Here's an example: I had private health insurance through my employer back in 2009. We paid $809 per month for a family of 4 with a $3,000 deductible and a 20% co-insurance. I had my ablation, major complications and stayed in the hospital for 5 days. Total cost including an ICD was almost $300,000; since I had almost paid my $3k deductible and at my yearly limit; I paid $200 and nothing more.
However, after I got out of the hospital, they jacked my rates up by 33% the next month to almost $1100 monthly and stuck a rider on my plan about not covering heart problems; legal by the old healthcare laws.
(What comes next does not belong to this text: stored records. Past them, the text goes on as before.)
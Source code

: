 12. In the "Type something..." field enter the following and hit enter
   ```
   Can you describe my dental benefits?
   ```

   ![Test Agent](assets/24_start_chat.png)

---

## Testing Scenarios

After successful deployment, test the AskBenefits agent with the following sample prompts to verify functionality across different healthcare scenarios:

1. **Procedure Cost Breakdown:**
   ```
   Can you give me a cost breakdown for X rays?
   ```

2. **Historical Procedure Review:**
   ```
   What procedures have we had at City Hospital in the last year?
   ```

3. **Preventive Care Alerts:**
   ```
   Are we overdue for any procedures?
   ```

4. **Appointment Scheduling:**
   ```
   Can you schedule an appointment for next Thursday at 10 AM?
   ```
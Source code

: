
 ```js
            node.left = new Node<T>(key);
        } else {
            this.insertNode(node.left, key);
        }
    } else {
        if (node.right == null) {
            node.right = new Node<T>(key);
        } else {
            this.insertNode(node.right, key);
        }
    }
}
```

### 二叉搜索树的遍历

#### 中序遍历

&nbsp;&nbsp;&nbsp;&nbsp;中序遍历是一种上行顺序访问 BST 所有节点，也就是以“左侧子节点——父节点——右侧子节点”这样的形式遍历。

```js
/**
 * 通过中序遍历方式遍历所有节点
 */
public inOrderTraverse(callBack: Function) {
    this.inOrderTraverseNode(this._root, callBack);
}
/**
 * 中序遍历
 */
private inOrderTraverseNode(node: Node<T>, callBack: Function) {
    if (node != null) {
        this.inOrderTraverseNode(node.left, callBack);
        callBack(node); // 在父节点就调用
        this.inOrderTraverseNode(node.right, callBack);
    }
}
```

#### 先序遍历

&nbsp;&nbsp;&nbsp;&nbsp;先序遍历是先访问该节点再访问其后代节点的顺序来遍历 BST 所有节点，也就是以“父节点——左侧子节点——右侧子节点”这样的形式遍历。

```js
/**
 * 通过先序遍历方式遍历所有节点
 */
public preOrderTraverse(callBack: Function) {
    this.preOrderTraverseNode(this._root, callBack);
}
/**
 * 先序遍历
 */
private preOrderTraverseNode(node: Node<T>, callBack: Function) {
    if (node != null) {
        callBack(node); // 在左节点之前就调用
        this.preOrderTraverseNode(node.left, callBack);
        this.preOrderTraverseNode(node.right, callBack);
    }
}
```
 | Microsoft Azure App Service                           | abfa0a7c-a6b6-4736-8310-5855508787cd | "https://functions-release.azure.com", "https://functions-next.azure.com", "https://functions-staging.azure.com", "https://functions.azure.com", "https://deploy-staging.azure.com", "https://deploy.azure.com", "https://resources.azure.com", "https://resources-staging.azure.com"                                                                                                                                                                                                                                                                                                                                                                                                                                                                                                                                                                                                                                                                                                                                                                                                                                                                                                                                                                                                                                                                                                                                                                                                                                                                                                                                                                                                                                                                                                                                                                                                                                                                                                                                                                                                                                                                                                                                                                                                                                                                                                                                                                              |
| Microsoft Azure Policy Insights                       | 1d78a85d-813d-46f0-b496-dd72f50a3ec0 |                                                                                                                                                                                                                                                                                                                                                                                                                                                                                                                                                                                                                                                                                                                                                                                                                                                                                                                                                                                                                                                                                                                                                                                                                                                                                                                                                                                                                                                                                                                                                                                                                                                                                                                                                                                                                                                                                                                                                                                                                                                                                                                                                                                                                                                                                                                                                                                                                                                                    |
I went almost a year w/o insurance and found out about the PCIP which is a precursor to the 2014 plans. Back then you had to apply and be turned down for another insurance to be eligible for it (I did Humana One); after July 2011 you just have to have a letter from your dr stating you have a pre-existing condition and you are eligible.
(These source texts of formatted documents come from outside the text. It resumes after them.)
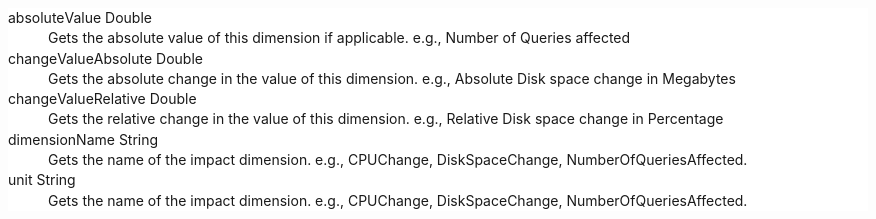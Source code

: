 <div>
<pulumi-choosable type="language" values="java">
<dl class="resources-properties"><dt class="property-required"
            title="Required">
        <span id="absolutevalue_java">
<a data-swiftype-name="resource-property" data-swiftype-type="text" href="#absolutevalue_java" style="color: inherit; text-decoration: inherit;">absolute<wbr>Value</a>
</span>
        <span class="property-indicator"></span>
        <span class="property-type">Double</span>
    </dt>
    <dd>Gets the absolute value of this dimension if applicable. e.g., Number of Queries affected</dd><dt class="property-required"
            title="Required">
        <span id="changevalueabsolute_java">
<a data-swiftype-name="resource-property" data-swiftype-type="text" href="#changevalueabsolute_java" style="color: inherit; text-decoration: inherit;">change<wbr>Value<wbr>Absolute</a>
</span>
        <span class="property-indicator"></span>
        <span class="property-type">Double</span>
    </dt>
    <dd>Gets the absolute change in the value of this dimension. e.g., Absolute Disk space change in Megabytes</dd><dt class="property-required"
            title="Required">
        <span id="changevaluerelative_java">
<a data-swiftype-name="resource-property" data-swiftype-type="text" href="#changevaluerelative_java" style="color: inherit; text-decoration: inherit;">change<wbr>Value<wbr>Relative</a>
</span>
        <span class="property-indicator"></span>
        <span class="property-type">Double</span>
    </dt>
    <dd>Gets the relative change in the value of this dimension. e.g., Relative Disk space change in Percentage</dd><dt class="property-required"
            title="Required">
        <span id="dimensionname_java">
<a data-swiftype-name="resource-property" data-swiftype-type="text" href="#dimensionname_java" style="color: inherit; text-decoration: inherit;">dimension<wbr>Name</a>
</span>
        <span class="property-indicator"></span>
        <span class="property-type">String</span>
    </dt>
    <dd>Gets the name of the impact dimension. e.g., CPUChange, DiskSpaceChange, NumberOfQueriesAffected.</dd><dt class="property-required"
            title="Required">
        <span id="unit_java">
<a data-swiftype-name="resource-property" data-swiftype-type="text" href="#unit_java" style="color: inherit; text-decoration: inherit;">unit</a>
</span>
        <span class="property-indicator"></span>
        <span class="property-type">String</span>
    </dt>
    <dd>Gets the name of the impact dimension. e.g., CPUChange, DiskSpaceChange, NumberOfQueriesAffected.</dd></dl>
</pulumi-choosable>
</div>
I've been on the plan almost a year and have found nothing that they do not cover; but the dr's who accept the plan are a bit limited and some of my ANS meds aren't covered. Every other med has been $4 compared to $50 for brand names on my private plan. I don't have to have a referral to dr's, but procedures and surgery does have to be approved - they even cover things like bariatric surgery which is really uncommon.
At age 44; I pay $211 monthly, $2,000 deductible yearly max $7,500; 20% co-insurance with a $500 pharmacy deductible.
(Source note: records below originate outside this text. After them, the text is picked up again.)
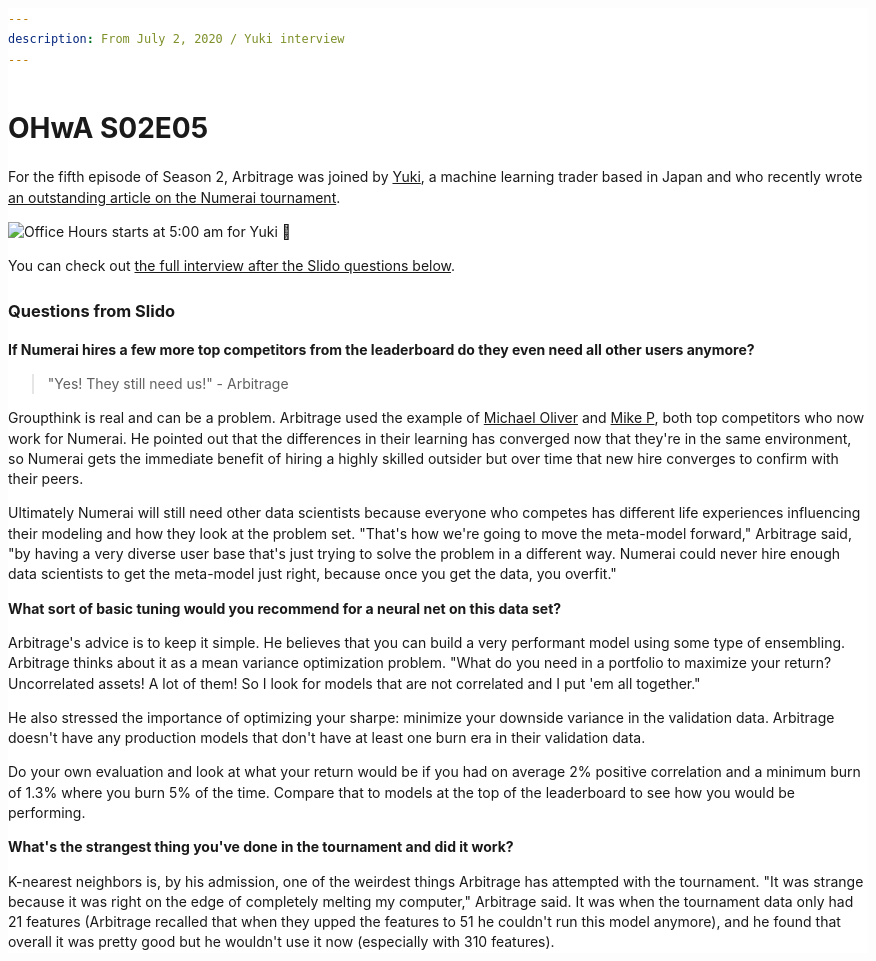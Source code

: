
 ```yaml
---
description: From July 2, 2020 / Yuki interview
---
```


# OHwA S02E05

For the fifth episode of Season 2, Arbitrage was joined by [Yuki](https://twitter.com/blog\_uki), a machine learning trader based in Japan and who recently wrote [an outstanding article on the Numerai tournament](https://towardsdatascience.com/numerai-tournament-blending-traditional-quantitative-approach-modern-machine-learning-67ebbb69e00c).

![Office Hours starts at 5:00 am for Yuki ](../../../../.gitbook/assets/uki.png)

You can check out [the full interview after the Slido questions below](ohwa-s02e05.md#interview-with-yuki).

### Questions from Slido

**If Numerai hires a few more top competitors from the leaderboard do they even need all other users anymore?**

> "Yes! They still need us!" - Arbitrage

Groupthink is real and can be a problem. Arbitrage used the example of [Michael Oliver](https://numer.ai/mdo) and [Mike P](https://numer.ai/master\_key), both top competitors who now work for Numerai. He pointed out that the differences in their learning has converged now that they're in the same environment, so Numerai gets the immediate benefit of hiring a highly skilled outsider but over time that new hire converges to confirm with their peers.

Ultimately Numerai will still need other data scientists because everyone who competes has different life experiences influencing their modeling and how they look at the problem set. "That's how we're going to move the meta-model forward," Arbitrage said, "by having a very diverse user base that's just trying to solve the problem in a different way. Numerai could never hire enough data scientists to get the meta-model just right, because once you get the data, you overfit."

**What sort of basic tuning would you recommend for a neural net on this data set?**

Arbitrage's advice is to keep it simple. He believes that you can build a very performant model using some type of ensembling. Arbitrage thinks about it as a mean variance optimization problem. "What do you need in a portfolio to maximize your return? Uncorrelated assets! A lot of them! So I look for models that are not correlated and I put 'em all together."

He also stressed the importance of optimizing your sharpe: minimize your downside variance in the validation data. Arbitrage doesn't have any production models that don't have at least one burn era in their validation data.

Do your own evaluation and look at what your return would be if you had on average 2% positive correlation and a minimum burn of 1.3% where you burn 5% of the time. Compare that to models at the top of the leaderboard to see how you would be performing.

**What's the strangest thing you've done in the tournament and did it work?**

K-nearest neighbors is, by his admission, one of the weirdest things Arbitrage has attempted with the tournament. "It was strange because it was right on the edge of completely melting my computer," Arbitrage said. It was when the tournament data only had 21 features (Arbitrage recalled that when they upped the features to 51 he couldn't run this model anymore), and he found that overall it was pretty good but he wouldn't use it now (especially with 310 features).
Very affordable considering my last cardiologist visit with Echo & workup was around $1,500 yet I paid nothing but my $25 specialist fee. I went to the ER back in June after fainting with a concussion, contusion and sprained neck; they did a ton of tests and all I paid was $100 ER Fee.
I do know that Cleveland Clinic does have financial assistance for some patients on a sliding scale based on income and Mayo or one of the other large clinics may also; it's worth a shot to call and ask.
Hello, and thanks for your detailed and very interesting answer! :)
What's somewhat interesting is the cost of medical procedures. For an ablation, the hospital (in my country) estimates a cost of approx $12.500 (and even at that amount, the government has EXTREMELY strict policies on who need an ablation). The rules are:
- Tachyarrhythmias (ventricular or supraventricular) causing fainting, that do NOT respond properly to medical treatment.
- Ventricular arrhythmias causing hemodynamic collapse.
- WPW when the extra pathway can produce heart rates above 250. Note: WPW is NOT an indication for ablation otherwise
- SVT that occur more than 2-3 times/week that do not respond to medical therapy.
Also, GP's can NOT refer anyone to an EP study or ablation. Referral must be done by a cardiologist, if the GP can't document the arrhythmia on EKG which must be attached.
Waiting lists for an EP study is 2-3 years, by the way, unless someone is resucitated (if so, you can get referred as emergency).
Our private healthcare is good, but they only do screening and small procedures. Interestingly enough, my dad had colonoscopy done earlier this month in a private "hospital" (profit generating) but the cost was only $500.
It seems, for myself, I would feel greatly better with your healthcare system, but I'm somewhat lucky (with a yearly income about $200.000 at a fairly young age). So I guess this is quite a political discussion, really. What I can see though, is that it seems US hospitals charge a lot for their services (referring to the $76.000 vs 12.500 and $2.000 vs 500).
OK then, see you all next summer :) I'm looking forward to it!
I had to get a 24 hour monitor when I didn't have insurance, and I got billed 2 grand for it. still haven't paid it because I don't have the means to pay it. I was also seeing my cardio for nothing because I had no money at all so he was charging me the bare minimum, I don't know how much that was, but I only paid him like 5 bucks in 3 years of seeing him. Try to talk to your dr, me might be nice enough to help you out any way they can.